- **Records provided**

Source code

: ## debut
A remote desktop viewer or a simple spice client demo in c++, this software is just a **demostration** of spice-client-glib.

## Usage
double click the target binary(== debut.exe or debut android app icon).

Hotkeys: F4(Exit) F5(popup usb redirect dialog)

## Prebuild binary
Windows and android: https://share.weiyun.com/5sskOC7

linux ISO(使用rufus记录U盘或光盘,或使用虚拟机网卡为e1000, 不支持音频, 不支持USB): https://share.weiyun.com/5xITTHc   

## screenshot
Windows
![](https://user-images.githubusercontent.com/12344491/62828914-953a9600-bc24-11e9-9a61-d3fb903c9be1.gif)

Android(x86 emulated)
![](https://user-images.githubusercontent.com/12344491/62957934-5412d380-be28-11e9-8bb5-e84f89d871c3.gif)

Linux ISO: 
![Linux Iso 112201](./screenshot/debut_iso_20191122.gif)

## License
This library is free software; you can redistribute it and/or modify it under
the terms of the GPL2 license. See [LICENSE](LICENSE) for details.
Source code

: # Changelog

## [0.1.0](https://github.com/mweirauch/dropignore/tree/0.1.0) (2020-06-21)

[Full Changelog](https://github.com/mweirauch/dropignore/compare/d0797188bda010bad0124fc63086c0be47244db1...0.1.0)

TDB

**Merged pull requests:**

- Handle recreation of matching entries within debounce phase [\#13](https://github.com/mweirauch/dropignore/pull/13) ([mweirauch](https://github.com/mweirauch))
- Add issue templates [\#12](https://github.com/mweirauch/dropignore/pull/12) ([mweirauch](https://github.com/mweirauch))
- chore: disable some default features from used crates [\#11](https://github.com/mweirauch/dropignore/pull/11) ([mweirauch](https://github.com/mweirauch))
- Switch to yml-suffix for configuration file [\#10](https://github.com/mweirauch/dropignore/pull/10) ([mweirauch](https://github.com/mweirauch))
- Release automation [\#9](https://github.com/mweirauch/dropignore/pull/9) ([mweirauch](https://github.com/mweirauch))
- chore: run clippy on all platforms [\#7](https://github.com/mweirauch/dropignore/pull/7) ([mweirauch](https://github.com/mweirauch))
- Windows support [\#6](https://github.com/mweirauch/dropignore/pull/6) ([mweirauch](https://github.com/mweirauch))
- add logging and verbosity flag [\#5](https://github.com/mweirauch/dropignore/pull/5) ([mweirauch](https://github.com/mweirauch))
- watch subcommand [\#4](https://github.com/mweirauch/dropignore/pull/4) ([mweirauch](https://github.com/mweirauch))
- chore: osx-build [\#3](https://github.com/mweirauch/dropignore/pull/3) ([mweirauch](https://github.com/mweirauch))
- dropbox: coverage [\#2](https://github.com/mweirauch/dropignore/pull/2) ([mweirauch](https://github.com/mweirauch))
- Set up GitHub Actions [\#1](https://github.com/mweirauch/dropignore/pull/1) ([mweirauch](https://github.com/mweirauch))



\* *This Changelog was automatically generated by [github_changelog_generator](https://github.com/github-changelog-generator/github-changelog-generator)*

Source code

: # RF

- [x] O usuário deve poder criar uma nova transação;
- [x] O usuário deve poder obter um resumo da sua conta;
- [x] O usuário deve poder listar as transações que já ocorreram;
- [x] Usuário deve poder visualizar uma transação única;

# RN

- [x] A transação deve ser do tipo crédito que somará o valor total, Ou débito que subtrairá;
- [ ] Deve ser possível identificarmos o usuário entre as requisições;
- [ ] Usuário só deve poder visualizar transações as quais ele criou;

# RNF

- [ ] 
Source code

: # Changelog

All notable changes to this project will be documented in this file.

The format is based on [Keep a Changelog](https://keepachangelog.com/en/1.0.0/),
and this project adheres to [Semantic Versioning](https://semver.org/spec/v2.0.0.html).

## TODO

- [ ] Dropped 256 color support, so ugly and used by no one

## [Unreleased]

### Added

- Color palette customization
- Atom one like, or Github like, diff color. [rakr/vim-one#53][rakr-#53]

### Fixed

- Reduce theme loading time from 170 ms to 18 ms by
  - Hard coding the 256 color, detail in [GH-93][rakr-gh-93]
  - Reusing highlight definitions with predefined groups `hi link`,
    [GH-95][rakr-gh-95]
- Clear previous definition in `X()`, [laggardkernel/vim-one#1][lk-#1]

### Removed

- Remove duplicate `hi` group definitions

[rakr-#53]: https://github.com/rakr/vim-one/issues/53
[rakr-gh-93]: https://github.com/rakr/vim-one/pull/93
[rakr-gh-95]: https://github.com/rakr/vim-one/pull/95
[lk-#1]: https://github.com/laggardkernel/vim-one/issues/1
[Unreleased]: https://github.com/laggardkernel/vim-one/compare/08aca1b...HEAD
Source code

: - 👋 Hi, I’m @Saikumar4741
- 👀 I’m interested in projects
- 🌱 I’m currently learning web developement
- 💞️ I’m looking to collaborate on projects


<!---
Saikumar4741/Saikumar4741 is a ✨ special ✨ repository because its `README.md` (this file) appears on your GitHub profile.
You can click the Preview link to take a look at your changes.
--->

- **Instructions for the task**
Keeping each word as given, write out the material above.

- **Exercise solution**
Source code

: ## debut
A remote desktop viewer or a simple spice client demo in c++, this software is just a **demostration** of spice-client-glib.

## Usage
double click the target binary(== debut.exe or debut android app icon).

Hotkeys: F4(Exit) F5(popup usb redirect dialog)

## Prebuild binary
Windows and android: https://share.weiyun.com/5sskOC7

linux ISO(使用rufus记录U盘或光盘,或使用虚拟机网卡为e1000, 不支持音频, 不支持USB): https://share.weiyun.com/5xITTHc   

## screenshot
Windows
![](https://user-images.githubusercontent.com/12344491/62828914-953a9600-bc24-11e9-9a61-d3fb903c9be1.gif)

Android(x86 emulated)
![](https://user-images.githubusercontent.com/12344491/62957934-5412d380-be28-11e9-8bb5-e84f89d871c3.gif)

Linux ISO: 
![Linux Iso 112201](./screenshot/debut_iso_20191122.gif)

## License
This library is free software; you can redistribute it and/or modify it under
the terms of the GPL2 license. See [LICENSE](LICENSE) for details.
Source code

: # Changelog

## [0.1.0](https://github.com/mweirauch/dropignore/tree/0.1.0) (2020-06-21)

[Full Changelog](https://github.com/mweirauch/dropignore/compare/d0797188bda010bad0124fc63086c0be47244db1...0.1.0)

TDB

**Merged pull requests:**

- Handle recreation of matching entries within debounce phase [\#13](https://github.com/mweirauch/dropignore/pull/13) ([mweirauch](https://github.com/mweirauch))
- Add issue templates [\#12](https://github.com/mweirauch/dropignore/pull/12) ([mweirauch](https://github.com/mweirauch))
- chore: disable some default features from used crates [\#11](https://github.com/mweirauch/dropignore/pull/11) ([mweirauch](https://github.com/mweirauch))
- Switch to yml-suffix for configuration file [\#10](https://github.com/mweirauch/dropignore/pull/10) ([mweirauch](https://github.com/mweirauch))
- Release automation [\#9](https://github.com/mweirauch/dropignore/pull/9) ([mweirauch](https://github.com/mweirauch))
- chore: run clippy on all platforms [\#7](https://github.com/mweirauch/dropignore/pull/7) ([mweirauch](https://github.com/mweirauch))
- Windows support [\#6](https://github.com/mweirauch/dropignore/pull/6) ([mweirauch](https://github.com/mweirauch))
- add logging and verbosity flag [\#5](https://github.com/mweirauch/dropignore/pull/5) ([mweirauch](https://github.com/mweirauch))
- watch subcommand [\#4](https://github.com/mweirauch/dropignore/pull/4) ([mweirauch](https://github.com/mweirauch))
- chore: osx-build [\#3](https://github.com/mweirauch/dropignore/pull/3) ([mweirauch](https://github.com/mweirauch))
- dropbox: coverage [\#2](https://github.com/mweirauch/dropignore/pull/2) ([mweirauch](https://github.com/mweirauch))
- Set up GitHub Actions [\#1](https://github.com/mweirauch/dropignore/pull/1) ([mweirauch](https://github.com/mweirauch))



\* *This Changelog was automatically generated by [github_changelog_generator](https://github.com/github-changelog-generator/github-changelog-generator)*

Source code

: # RF

- [x] O usuário deve poder criar uma nova transação;
- [x] O usuário deve poder obter um resumo da sua conta;
- [x] O usuário deve poder listar as transações que já ocorreram;
- [x] Usuário deve poder visualizar uma transação única;

# RN

- [x] A transação deve ser do tipo crédito que somará o valor total, Ou débito que subtrairá;
- [ ] Deve ser possível identificarmos o usuário entre as requisições;
- [ ] Usuário só deve poder visualizar transações as quais ele criou;

# RNF

- [ ] 
Source code

: # Changelog

All notable changes to this project will be documented in this file.

The format is based on [Keep a Changelog](https://keepachangelog.com/en/1.0.0/),
and this project adheres to [Semantic Versioning](https://semver.org/spec/v2.0.0.html).

## TODO

- [ ] Dropped 256 color support, so ugly and used by no one

## [Unreleased]

### Added

- Color palette customization
- Atom one like, or Github like, diff color. [rakr/vim-one#53][rakr-#53]

### Fixed

- Reduce theme loading time from 170 ms to 18 ms by
  - Hard coding the 256 color, detail in [GH-93][rakr-gh-93]
  - Reusing highlight definitions with predefined groups `hi link`,
    [GH-95][rakr-gh-95]
- Clear previous definition in `X()`, [laggardkernel/vim-one#1][lk-#1]

### Removed

- Remove duplicate `hi` group definitions

[rakr-#53]: https://github.com/rakr/vim-one/issues/53
[rakr-gh-93]: https://github.com/rakr/vim-one/pull/93
[rakr-gh-95]: https://github.com/rakr/vim-one/pull/95
[lk-#1]: https://github.com/laggardkernel/vim-one/issues/1
[Unreleased]: https://github.com/laggardkernel/vim-one/compare/08aca1b...HEAD
Source code

: - 👋 Hi, I’m @Saikumar4741
- 👀 I’m interested in projects
- 🌱 I’m currently learning web developement
- 💞️ I’m looking to collaborate on projects


<!---
Saikumar4741/Saikumar4741 is a ✨ special ✨ repository because its `README.md` (this file) appears on your GitHub profile.
You can click the Preview link to take a look at your changes.
--->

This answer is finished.